Mixed adenoneuroendocrine carcinoma of the liver: A rare case report

Mol Clin Oncol. 2020 Feb;12(2):148-154. doi: 10.3892/mco.2019.1962. Epub 2019 Dec 6.

Abstract

A 55-year-old woman presented with chest and back pain of unknown cause. Contrast-enhanced computed tomography revealed two low-density tumors, sized 4.6 and 4.4 cm, in the hepatic caudate and left inner lobes, respectively. There are multiple enlarged lymph nodes around the abdominal aorta, hepatogastric ligament and gastrosplenic ligament. At the same time, there were multiple enlarged lymph nodes between the portal vein and the vena cava. Upper gastrointestinal endoscopy revealed chronic non-atrophic gastritis and esophagitis (grade B). Endoscopic examination of the lower digestive tract revealed polyps of the colon, diagnosed as tubular adenomas following biopsy and histopathological examination. The patient underwent left three hepatic resection (including left inner lobe, left outer lobe and right anterior lobe resection), abdominal lymph node dissection, right liver tumor radiofrequency ablation, hepatic caudate lobe resection, intestinal adhesion release, vena cava formation, portal vein repair and hilar cholangioplasty. The pathological examination of the resected specimens revealed intrahepatic bile duct carcinoma and hepatic parenchymal neuroendocrine tumor (NET). In addition, liver solid portions consisted of tumor cells with characteristic salt-and-pepper nuclei. Immunohistochemical examination revealed expression of the neuroendocrine marker synaptophysin in this solid component, confirming the diagnosis of NET. Furthermore, the MIB-1 proliferation index of the NET was higher compared with that of the adenocarcinoma, and lymph node invasion by the NET component was detected, indicating a neuroendocrine carcinoma (NEC, or NET G3).

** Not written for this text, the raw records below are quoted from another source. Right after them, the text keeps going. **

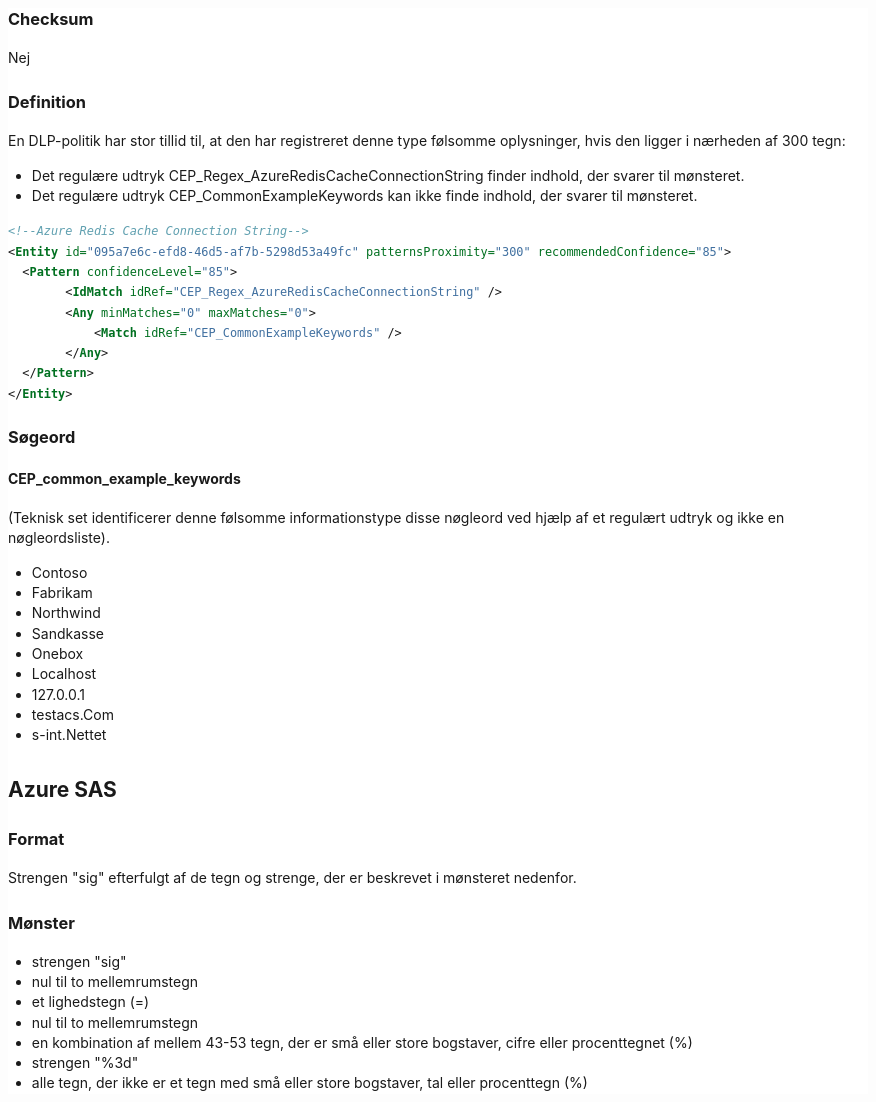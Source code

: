 ### <a name="checksum"></a>Checksum

Nej

### <a name="definition"></a>Definition

En DLP-politik har stor tillid til, at den har registreret denne type følsomme oplysninger, hvis den ligger i nærheden af 300 tegn:
- Det regulære udtryk CEP_Regex_AzureRedisCacheConnectionString finder indhold, der svarer til mønsteret.
- Det regulære udtryk CEP_CommonExampleKeywords kan ikke finde indhold, der svarer til mønsteret.

```xml
<!--Azure Redis Cache Connection String-->
<Entity id="095a7e6c-efd8-46d5-af7b-5298d53a49fc" patternsProximity="300" recommendedConfidence="85">
  <Pattern confidenceLevel="85">
        <IdMatch idRef="CEP_Regex_AzureRedisCacheConnectionString" />
        <Any minMatches="0" maxMatches="0">
            <Match idRef="CEP_CommonExampleKeywords" />
        </Any>
  </Pattern>
</Entity>
```

### <a name="keywords"></a>Søgeord

#### <a name="cep_common_example_keywords"></a>CEP_common_example_keywords

(Teknisk set identificerer denne følsomme informationstype disse nøgleord ved hjælp af et regulært udtryk og ikke en nøgleordsliste).

- Contoso
- Fabrikam
- Northwind
- Sandkasse
- Onebox
- Localhost
- 127.0.0.1
- testacs.Com
- s-int.Nettet


## <a name="azure-sas"></a>Azure SAS

### <a name="format"></a>Format

Strengen "sig" efterfulgt af de tegn og strenge, der er beskrevet i mønsteret nedenfor.

### <a name="pattern"></a>Mønster

- strengen "sig"
- nul til to mellemrumstegn
- et lighedstegn (=)
- nul til to mellemrumstegn
- en kombination af mellem 43-53 tegn, der er små eller store bogstaver, cifre eller procenttegnet (%)
- strengen "%3d"
- alle tegn, der ikke er et tegn med små eller store bogstaver, tal eller procenttegn (%)
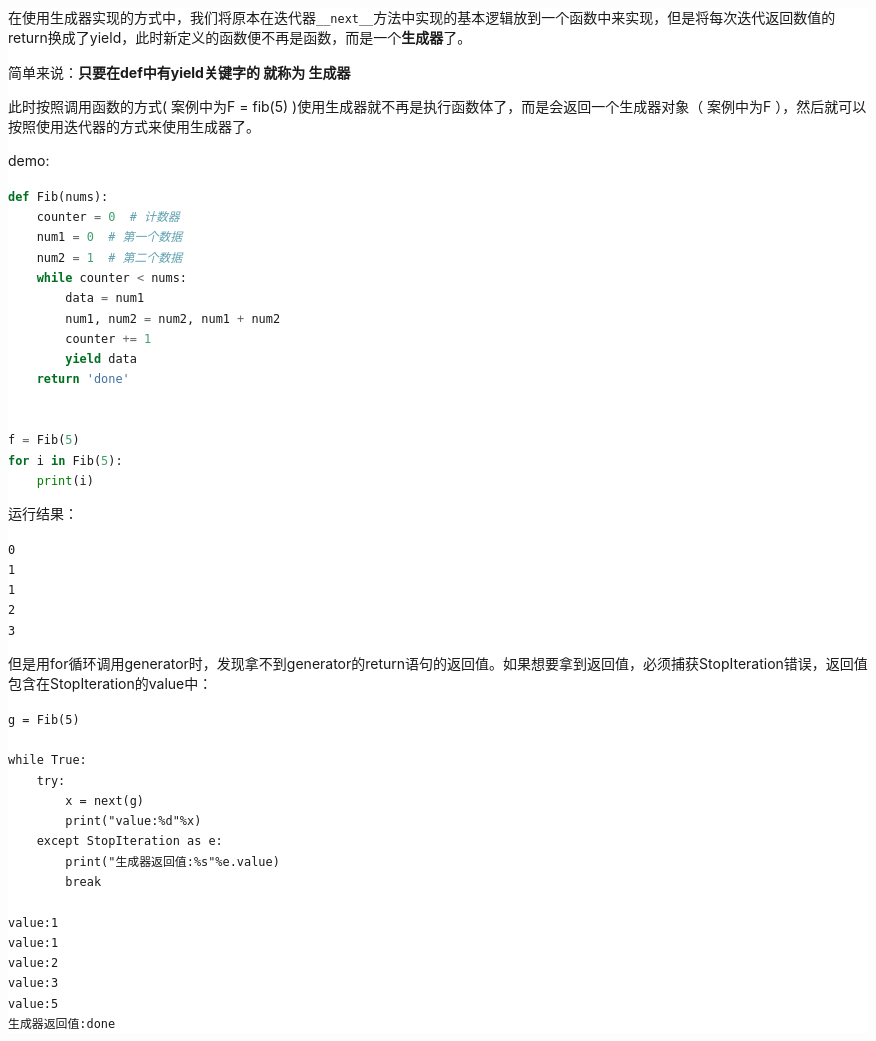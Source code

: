 在使用生成器实现的方式中，我们将原本在迭代器`__next__`方法中实现的基本逻辑放到一个函数中来实现，但是将每次迭代返回数值的return换成了yield，此时新定义的函数便不再是函数，而是一个**生成器**了。

简单来说：**只要在def中有yield关键字的 就称为 生成器**

此时按照调用函数的方式( 案例中为F = fib(5) )使用生成器就不再是执行函数体了，而是会返回一个生成器对象（ 案例中为F ），然后就可以按照使用迭代器的方式来使用生成器了。

demo:

```python
def Fib(nums):
    counter = 0  # 计数器
    num1 = 0  # 第一个数据
    num2 = 1  # 第二个数据
    while counter < nums:
        data = num1
        num1, num2 = num2, num1 + num2
        counter += 1
        yield data
    return 'done'


f = Fib(5)
for i in Fib(5):
    print(i)
```

运行结果：

```
0
1
1
2
3
```

但是用for循环调用generator时，发现拿不到generator的return语句的返回值。如果想要拿到返回值，必须捕获StopIteration错误，返回值包含在StopIteration的value中：

```
g = Fib(5)

while True:
    try:
        x = next(g)
        print("value:%d"%x)      
    except StopIteration as e:
        print("生成器返回值:%s"%e.value)
        break
    
value:1
value:1
value:2
value:3
value:5
生成器返回值:done
```
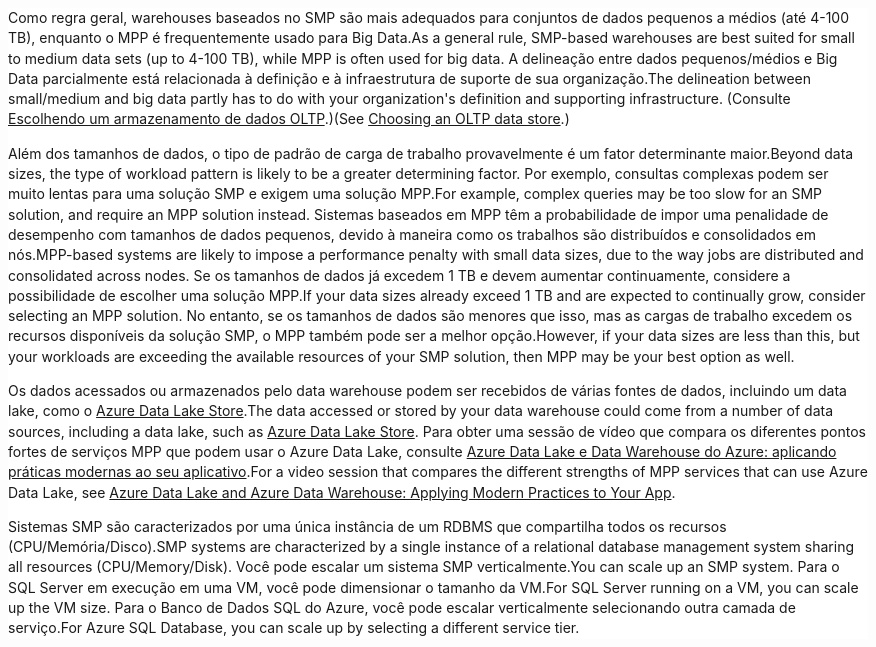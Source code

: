 <span data-ttu-id="8b7b3-159">Como regra geral, warehouses baseados no SMP são mais adequados para conjuntos de dados pequenos a médios (até 4-100 TB), enquanto o MPP é frequentemente usado para Big Data.</span><span class="sxs-lookup"><span data-stu-id="8b7b3-159">As a general rule, SMP-based warehouses are best suited for small to medium data sets (up to 4-100 TB), while MPP is often used for big data.</span></span> <span data-ttu-id="8b7b3-160">A delineação entre dados pequenos/médios e Big Data parcialmente está relacionada à definição e à infraestrutura de suporte de sua organização.</span><span class="sxs-lookup"><span data-stu-id="8b7b3-160">The delineation between small/medium and big data partly has to do with your organization's definition and supporting infrastructure.</span></span> <span data-ttu-id="8b7b3-161">(Consulte [Escolhendo um armazenamento de dados OLTP](online-transaction-processing.md#scalability-capabilities).)</span><span class="sxs-lookup"><span data-stu-id="8b7b3-161">(See [Choosing an OLTP data store](online-transaction-processing.md#scalability-capabilities).)</span></span> 

<span data-ttu-id="8b7b3-162">Além dos tamanhos de dados, o tipo de padrão de carga de trabalho provavelmente é um fator determinante maior.</span><span class="sxs-lookup"><span data-stu-id="8b7b3-162">Beyond data sizes, the type of workload pattern is likely to be a greater determining factor.</span></span> <span data-ttu-id="8b7b3-163">Por exemplo, consultas complexas podem ser muito lentas para uma solução SMP e exigem uma solução MPP.</span><span class="sxs-lookup"><span data-stu-id="8b7b3-163">For example, complex queries may be too slow for an SMP solution, and require an MPP solution instead.</span></span> <span data-ttu-id="8b7b3-164">Sistemas baseados em MPP têm a probabilidade de impor uma penalidade de desempenho com tamanhos de dados pequenos, devido à maneira como os trabalhos são distribuídos e consolidados em nós.</span><span class="sxs-lookup"><span data-stu-id="8b7b3-164">MPP-based systems are likely to impose a performance penalty with small data sizes, due to the way jobs are distributed and consolidated across nodes.</span></span> <span data-ttu-id="8b7b3-165">Se os tamanhos de dados já excedem 1 TB e devem aumentar continuamente, considere a possibilidade de escolher uma solução MPP.</span><span class="sxs-lookup"><span data-stu-id="8b7b3-165">If your data sizes already exceed 1 TB and are expected to continually grow, consider selecting an MPP solution.</span></span> <span data-ttu-id="8b7b3-166">No entanto, se os tamanhos de dados são menores que isso, mas as cargas de trabalho excedem os recursos disponíveis da solução SMP, o MPP também pode ser a melhor opção.</span><span class="sxs-lookup"><span data-stu-id="8b7b3-166">However, if your data sizes are less than this, but your workloads are exceeding the available resources of your SMP solution, then MPP may be your best option as well.</span></span>

<span data-ttu-id="8b7b3-167">Os dados acessados ou armazenados pelo data warehouse podem ser recebidos de várias fontes de dados, incluindo um data lake, como o [Azure Data Lake Store](/azure/data-lake-store/).</span><span class="sxs-lookup"><span data-stu-id="8b7b3-167">The data accessed or stored by your data warehouse could come from a number of data sources, including a data lake, such as [Azure Data Lake Store](/azure/data-lake-store/).</span></span> <span data-ttu-id="8b7b3-168">Para obter uma sessão de vídeo que compara os diferentes pontos fortes de serviços MPP que podem usar o Azure Data Lake, consulte [Azure Data Lake e Data Warehouse do Azure: aplicando práticas modernas ao seu aplicativo](https://azure.microsoft.com/resources/videos/build-2016-azure-data-lake-and-azure-data-warehouse-applying-modern-practices-to-your-app/).</span><span class="sxs-lookup"><span data-stu-id="8b7b3-168">For a video session that compares the different strengths of MPP services that can use Azure Data Lake, see [Azure Data Lake and Azure Data Warehouse: Applying Modern Practices to Your App](https://azure.microsoft.com/resources/videos/build-2016-azure-data-lake-and-azure-data-warehouse-applying-modern-practices-to-your-app/).</span></span>

<span data-ttu-id="8b7b3-169">Sistemas SMP são caracterizados por uma única instância de um RDBMS que compartilha todos os recursos (CPU/Memória/Disco).</span><span class="sxs-lookup"><span data-stu-id="8b7b3-169">SMP systems are characterized by a single instance of a relational database management system sharing all resources (CPU/Memory/Disk).</span></span> <span data-ttu-id="8b7b3-170">Você pode escalar um sistema SMP verticalmente.</span><span class="sxs-lookup"><span data-stu-id="8b7b3-170">You can scale up an SMP system.</span></span> <span data-ttu-id="8b7b3-171">Para o SQL Server em execução em uma VM, você pode dimensionar o tamanho da VM.</span><span class="sxs-lookup"><span data-stu-id="8b7b3-171">For SQL Server running on a VM, you can scale up the VM size.</span></span> <span data-ttu-id="8b7b3-172">Para o Banco de Dados SQL do Azure, você pode escalar verticalmente selecionando outra camada de serviço.</span><span class="sxs-lookup"><span data-stu-id="8b7b3-172">For Azure SQL Database, you can scale up by selecting a different service tier.</span></span>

The diagnosis of mixed adenoneuroendocrine carcinoma of the liver was confirmed based on the World Health Organization 2010 criteria. Taking into consideration the patient's poor general condition, only symptomatic supportive treatment was administered postoperatively, without chemotherapy. Contrast-enhanced computed tomography at 45 days postoperatively revealed disease progression, with metastases in the liver stump, abdominal lymph nodes, spine and pelvis. The patient remained on symptomatic supportive treatment and succumbed to disease progression 3 months after surgery.

Keywords: adenocarcinoma; liver tumor; mixed adenoneuroendocrine carcinoma; neuroendocrine carcinoma.